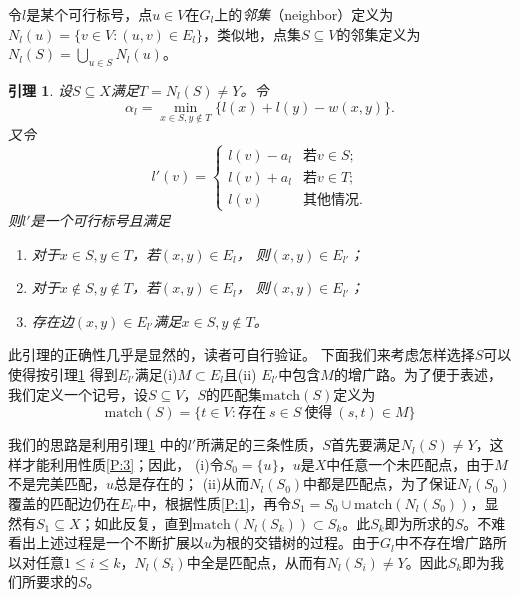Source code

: \documentclass[a4paper]{ctexbook}
\newtheorem{lemma}{引理}[chapter]
\newcommand{\match}{\mathrm{match}}
\begin{document}
  令$l$是某个可行标号，点$u\in V$在$G_l$上的\emph{邻集}（neighbor）定义为$N_l(u)=\{v\in V\colon(u,v)\in E_l\}$，类似地，点集$S\subseteq V$的邻集定义为$N_l(S)=\bigcup_{u\in S}N_l(u)$。
  \begin{lemma}\label{L:improve-label}
    设$S\subseteq X$满足$T=N_l(S)\ne Y$。令
    \[
      \alpha_l = \min_{x\in S,y\notin T}\{l(x)+l(y)-w(x,y)\}.
    \]
    又令
    \[l'(v) =
    \begin{cases}
      l(v)-a_l &  \text{若$v\in S$;}\\
      l(v)+a_l &  \text{若$v\in T$;}\\
      l(v) & \text{其他情况.}
    \end{cases}
    \]
    则$l'$是一个可行标号且满足
    \begin{enumerate}
      \item 对于$x\in S,y\in T$，若$(x,y)\in E_l$， 则$(x,y)\in E_{l'}$；\label{P:1}
      \item 对于$x\notin S, y\notin T$，若$(x,y)\in E_l$， 则$(x,y)\in E_{l'}$；
      \item 存在边$(x,y)\in E_{l'}$满足$x\in S,y\notin T$。\label{P:3}
    \end{enumerate}
  \end{lemma}
  此引理的正确性几乎是显然的，读者可自行验证。
  下面我们来考虑怎样选择$S$可以使得按引理\ref{L:improve-label} 得到$E_{l'}$满足(i)$M\subset E_l$且(ii) $E_{l'}$中包含$M$的增广路。为了便于表述，我们定义一个记号，设$S\subseteq V$，$S$的匹配集$\match(S)$定义为
  \[\match(S)=\{t\in V\colon\text{存在}\ s\in S\ \text{使得}\ (s,t)\in M\}\]

  我们的思路是利用引理\ref{L:improve-label} 中的$l'$所满足的三条性质，$S$首先要满足$N_l(S)\ne Y$，这样才能利用性质\ref{P:3}；因此，
  (i)令$S_0=\{u\}$，$u$是$X$中任意一个未匹配点，由于$M$不是完美匹配，$u$总是存在的；
  (ii)从而$N_l(S_0)$中都是匹配点，为了保证$N_l(S_0)$覆盖的匹配边仍在$E_{l'}$中，根据性质\ref{P:1}，再令$S_1=S_0\cup\match(N_l(S_0))$，显然有$S_1\subseteq{X}$；如此反复，直到$\match(N_l(S_k))\subset S_k$。此$S_k$即为所求的$S$。不难看出上述过程是一个不断扩展以$u$为根的交错树的过程。由于$G_l$中不存在增广路所以对任意$1\le i\le k$，$N_l(S_i)$中全是匹配点，从而有$N_l(S_i)\ne Y$。因此$S_k$即为我们所要求的$S$。
\end{document}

[What to do] Lines in the entries above that hold "lemma" should be counted; give only that count.

[Solution to this problem] 3